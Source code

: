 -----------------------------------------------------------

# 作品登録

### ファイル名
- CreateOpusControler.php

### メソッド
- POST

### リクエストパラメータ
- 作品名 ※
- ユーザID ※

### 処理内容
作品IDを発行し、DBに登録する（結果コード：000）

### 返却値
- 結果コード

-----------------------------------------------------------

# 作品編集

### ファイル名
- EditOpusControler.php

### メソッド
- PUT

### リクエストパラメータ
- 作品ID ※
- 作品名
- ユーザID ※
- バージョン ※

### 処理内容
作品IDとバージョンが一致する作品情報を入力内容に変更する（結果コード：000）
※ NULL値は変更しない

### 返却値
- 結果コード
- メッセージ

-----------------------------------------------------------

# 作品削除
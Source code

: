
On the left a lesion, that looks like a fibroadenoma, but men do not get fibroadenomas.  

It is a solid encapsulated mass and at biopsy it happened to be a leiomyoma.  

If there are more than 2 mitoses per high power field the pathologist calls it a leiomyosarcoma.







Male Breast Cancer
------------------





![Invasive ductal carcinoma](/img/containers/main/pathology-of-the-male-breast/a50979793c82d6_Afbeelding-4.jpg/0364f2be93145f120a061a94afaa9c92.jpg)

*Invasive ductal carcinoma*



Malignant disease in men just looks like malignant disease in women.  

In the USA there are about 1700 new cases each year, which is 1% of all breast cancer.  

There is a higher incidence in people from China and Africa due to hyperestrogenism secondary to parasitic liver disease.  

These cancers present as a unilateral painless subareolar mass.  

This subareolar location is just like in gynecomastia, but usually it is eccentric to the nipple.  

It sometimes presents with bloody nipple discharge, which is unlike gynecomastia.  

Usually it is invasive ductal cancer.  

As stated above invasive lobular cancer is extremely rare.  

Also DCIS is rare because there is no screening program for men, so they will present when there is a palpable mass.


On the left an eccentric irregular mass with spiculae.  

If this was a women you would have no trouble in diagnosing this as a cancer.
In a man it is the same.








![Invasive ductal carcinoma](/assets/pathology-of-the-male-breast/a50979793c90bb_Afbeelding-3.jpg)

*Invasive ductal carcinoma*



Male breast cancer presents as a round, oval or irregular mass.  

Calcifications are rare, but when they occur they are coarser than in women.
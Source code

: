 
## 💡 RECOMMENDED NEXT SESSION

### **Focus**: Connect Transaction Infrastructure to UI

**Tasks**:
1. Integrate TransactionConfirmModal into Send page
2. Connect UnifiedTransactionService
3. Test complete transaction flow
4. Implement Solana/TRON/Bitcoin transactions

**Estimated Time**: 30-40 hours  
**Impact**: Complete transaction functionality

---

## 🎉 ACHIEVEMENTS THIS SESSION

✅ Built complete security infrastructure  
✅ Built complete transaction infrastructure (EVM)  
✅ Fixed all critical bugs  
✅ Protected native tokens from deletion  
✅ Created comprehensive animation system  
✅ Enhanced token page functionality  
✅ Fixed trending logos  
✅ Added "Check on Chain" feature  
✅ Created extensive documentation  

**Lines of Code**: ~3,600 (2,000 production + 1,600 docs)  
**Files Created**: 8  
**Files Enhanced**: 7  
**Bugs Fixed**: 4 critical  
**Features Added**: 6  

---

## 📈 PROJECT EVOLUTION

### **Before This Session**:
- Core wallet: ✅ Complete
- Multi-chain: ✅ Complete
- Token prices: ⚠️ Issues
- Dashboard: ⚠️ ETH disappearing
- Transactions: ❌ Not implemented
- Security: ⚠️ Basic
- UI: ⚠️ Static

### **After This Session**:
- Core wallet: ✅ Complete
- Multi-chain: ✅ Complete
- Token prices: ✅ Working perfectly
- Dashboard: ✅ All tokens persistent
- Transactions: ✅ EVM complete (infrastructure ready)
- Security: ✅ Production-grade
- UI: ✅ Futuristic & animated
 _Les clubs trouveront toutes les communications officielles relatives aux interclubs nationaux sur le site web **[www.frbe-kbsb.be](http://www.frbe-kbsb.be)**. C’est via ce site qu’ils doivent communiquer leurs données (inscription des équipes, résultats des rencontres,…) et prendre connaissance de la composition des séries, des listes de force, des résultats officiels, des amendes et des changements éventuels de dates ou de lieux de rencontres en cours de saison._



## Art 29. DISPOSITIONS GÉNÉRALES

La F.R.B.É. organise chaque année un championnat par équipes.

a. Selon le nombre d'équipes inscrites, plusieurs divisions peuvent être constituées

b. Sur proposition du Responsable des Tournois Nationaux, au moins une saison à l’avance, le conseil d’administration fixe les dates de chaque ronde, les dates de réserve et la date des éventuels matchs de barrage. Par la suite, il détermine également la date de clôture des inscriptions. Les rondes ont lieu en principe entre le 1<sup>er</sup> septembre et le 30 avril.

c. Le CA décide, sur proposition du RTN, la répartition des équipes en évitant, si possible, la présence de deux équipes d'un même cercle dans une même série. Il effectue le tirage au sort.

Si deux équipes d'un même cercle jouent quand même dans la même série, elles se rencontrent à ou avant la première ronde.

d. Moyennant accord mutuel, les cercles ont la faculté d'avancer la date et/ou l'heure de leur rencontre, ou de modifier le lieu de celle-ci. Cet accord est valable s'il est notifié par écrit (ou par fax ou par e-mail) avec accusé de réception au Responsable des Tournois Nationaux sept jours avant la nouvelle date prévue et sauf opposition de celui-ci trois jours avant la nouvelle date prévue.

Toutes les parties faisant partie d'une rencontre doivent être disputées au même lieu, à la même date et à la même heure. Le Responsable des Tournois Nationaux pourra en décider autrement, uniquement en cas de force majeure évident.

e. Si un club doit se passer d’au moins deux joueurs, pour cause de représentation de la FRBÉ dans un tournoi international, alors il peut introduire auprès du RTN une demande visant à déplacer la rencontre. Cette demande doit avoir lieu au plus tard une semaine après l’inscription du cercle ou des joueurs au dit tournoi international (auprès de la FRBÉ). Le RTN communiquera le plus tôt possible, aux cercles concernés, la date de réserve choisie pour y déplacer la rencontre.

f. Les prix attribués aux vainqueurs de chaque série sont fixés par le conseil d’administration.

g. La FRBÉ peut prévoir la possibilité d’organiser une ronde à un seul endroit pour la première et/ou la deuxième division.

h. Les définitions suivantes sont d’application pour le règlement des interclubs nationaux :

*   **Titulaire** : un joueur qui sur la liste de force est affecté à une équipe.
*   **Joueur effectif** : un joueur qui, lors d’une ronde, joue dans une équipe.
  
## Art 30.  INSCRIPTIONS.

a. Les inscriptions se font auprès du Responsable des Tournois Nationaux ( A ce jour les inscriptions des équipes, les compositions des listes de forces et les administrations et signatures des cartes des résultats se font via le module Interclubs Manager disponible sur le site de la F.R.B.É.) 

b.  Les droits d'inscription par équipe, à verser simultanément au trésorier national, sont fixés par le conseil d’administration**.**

====

◆ What to work on:
Transcribe the listing above verbatim, leaving every line whole.

◆ Written solution:
Source code

: -----------------------------------------------------------

# 作品登録

### ファイル名
- CreateOpusControler.php

### メソッド
- POST

### リクエストパラメータ
- 作品名 ※
- ユーザID ※

### 処理内容
作品IDを発行し、DBに登録する（結果コード：000）

### 返却値
- 結果コード

-----------------------------------------------------------

# 作品編集

### ファイル名
- EditOpusControler.php

### メソッド
- PUT

### リクエストパラメータ
- 作品ID ※
- 作品名
- ユーザID ※
- バージョン ※

### 処理内容
作品IDとバージョンが一致する作品情報を入力内容に変更する（結果コード：000）
※ NULL値は変更しない

### 返却値
- 結果コード
- メッセージ

-----------------------------------------------------------

# 作品削除
Source code

:
On the left a lesion, that looks like a fibroadenoma, but men do not get fibroadenomas.  

It is a solid encapsulated mass and at biopsy it happened to be a leiomyoma.  

If there are more than 2 mitoses per high power field the pathologist calls it a leiomyosarcoma.







Male Breast Cancer
------------------





![Invasive ductal carcinoma](/img/containers/main/pathology-of-the-male-breast/a50979793c82d6_Afbeelding-4.jpg/0364f2be93145f120a061a94afaa9c92.jpg)

*Invasive ductal carcinoma*



Malignant disease in men just looks like malignant disease in women.  

In the USA there are about 1700 new cases each year, which is 1% of all breast cancer.  

There is a higher incidence in people from China and Africa due to hyperestrogenism secondary to parasitic liver disease.  

These cancers present as a unilateral painless subareolar mass.  

This subareolar location is just like in gynecomastia, but usually it is eccentric to the nipple.  

It sometimes presents with bloody nipple discharge, which is unlike gynecomastia.  

Usually it is invasive ductal cancer.  

As stated above invasive lobular cancer is extremely rare.  

Also DCIS is rare because there is no screening program for men, so they will present when there is a palpable mass.


On the left an eccentric irregular mass with spiculae.  

If this was a women you would have no trouble in diagnosing this as a cancer.
In a man it is the same.








![Invasive ductal carcinoma](/assets/pathology-of-the-male-breast/a50979793c90bb_Afbeelding-3.jpg)

*Invasive ductal carcinoma*



Male breast cancer presents as a round, oval or irregular mass.  

Calcifications are rare, but when they occur they are coarser than in women.
Source code

: 
## 💡 RECOMMENDED NEXT SESSION

### **Focus**: Connect Transaction Infrastructure to UI

**Tasks**:
1. Integrate TransactionConfirmModal into Send page
2. Connect UnifiedTransactionService
3. Test complete transaction flow
4. Implement Solana/TRON/Bitcoin transactions

**Estimated Time**: 30-40 hours  
**Impact**: Complete transaction functionality

---

## 🎉 ACHIEVEMENTS THIS SESSION

✅ Built complete security infrastructure  
✅ Built complete transaction infrastructure (EVM)  
✅ Fixed all critical bugs  
✅ Protected native tokens from deletion  
✅ Created comprehensive animation system  
✅ Enhanced token page functionality  
✅ Fixed trending logos  
✅ Added "Check on Chain" feature  
✅ Created extensive documentation  

**Lines of Code**: ~3,600 (2,000 production + 1,600 docs)  
**Files Created**: 8  
**Files Enhanced**: 7  
**Bugs Fixed**: 4 critical  
**Features Added**: 6  

---

## 📈 PROJECT EVOLUTION

### **Before This Session**:
- Core wallet: ✅ Complete
- Multi-chain: ✅ Complete
- Token prices: ⚠️ Issues
- Dashboard: ⚠️ ETH disappearing
- Transactions: ❌ Not implemented
- Security: ⚠️ Basic
- UI: ⚠️ Static

### **After This Session**:
- Core wallet: ✅ Complete
- Multi-chain: ✅ Complete
- Token prices: ✅ Working perfectly
- Dashboard: ✅ All tokens persistent
- Transactions: ✅ EVM complete (infrastructure ready)
- Security: ✅ Production-grade
- UI: ✅ Futuristic & animated
 _Les clubs trouveront toutes les communications officielles relatives aux interclubs nationaux sur le site web **[www.frbe-kbsb.be](http://www.frbe-kbsb.be)**. C’est via ce site qu’ils doivent communiquer leurs données (inscription des équipes, résultats des rencontres,…) et prendre connaissance de la composition des séries, des listes de force, des résultats officiels, des amendes et des changements éventuels de dates ou de lieux de rencontres en cours de saison._



## Art 29. DISPOSITIONS GÉNÉRALES

La F.R.B.É. organise chaque année un championnat par équipes.

a. Selon le nombre d'équipes inscrites, plusieurs divisions peuvent être constituées

b. Sur proposition du Responsable des Tournois Nationaux, au moins une saison à l’avance, le conseil d’administration fixe les dates de chaque ronde, les dates de réserve et la date des éventuels matchs de barrage. Par la suite, il détermine également la date de clôture des inscriptions. Les rondes ont lieu en principe entre le 1<sup>er</sup> septembre et le 30 avril.

c. Le CA décide, sur proposition du RTN, la répartition des équipes en évitant, si possible, la présence de deux équipes d'un même cercle dans une même série. Il effectue le tirage au sort.

Si deux équipes d'un même cercle jouent quand même dans la même série, elles se rencontrent à ou avant la première ronde.

d. Moyennant accord mutuel, les cercles ont la faculté d'avancer la date et/ou l'heure de leur rencontre, ou de modifier le lieu de celle-ci. Cet accord est valable s'il est notifié par écrit (ou par fax ou par e-mail) avec accusé de réception au Responsable des Tournois Nationaux sept jours avant la nouvelle date prévue et sauf opposition de celui-ci trois jours avant la nouvelle date prévue.

Toutes les parties faisant partie d'une rencontre doivent être disputées au même lieu, à la même date et à la même heure. Le Responsable des Tournois Nationaux pourra en décider autrement, uniquement en cas de force majeure évident.

e. Si un club doit se passer d’au moins deux joueurs, pour cause de représentation de la FRBÉ dans un tournoi international, alors il peut introduire auprès du RTN une demande visant à déplacer la rencontre. Cette demande doit avoir lieu au plus tard une semaine après l’inscription du cercle ou des joueurs au dit tournoi international (auprès de la FRBÉ). Le RTN communiquera le plus tôt possible, aux cercles concernés, la date de réserve choisie pour y déplacer la rencontre.

f. Les prix attribués aux vainqueurs de chaque série sont fixés par le conseil d’administration.

g. La FRBÉ peut prévoir la possibilité d’organiser une ronde à un seul endroit pour la première et/ou la deuxième division.

h. Les définitions suivantes sont d’application pour le règlement des interclubs nationaux :

*   **Titulaire** : un joueur qui sur la liste de force est affecté à une équipe.
*   **Joueur effectif** : un joueur qui, lors d’une ronde, joue dans une équipe.
  
## Art 30.  INSCRIPTIONS.

a. Les inscriptions se font auprès du Responsable des Tournois Nationaux ( A ce jour les inscriptions des équipes, les compositions des listes de forces et les administrations et signatures des cartes des résultats se font via le module Interclubs Manager disponible sur le site de la F.R.B.É.) 

b.  Les droits d'inscription par équipe, à verser simultanément au trésorier national, sont fixés par le conseil d’administration**.**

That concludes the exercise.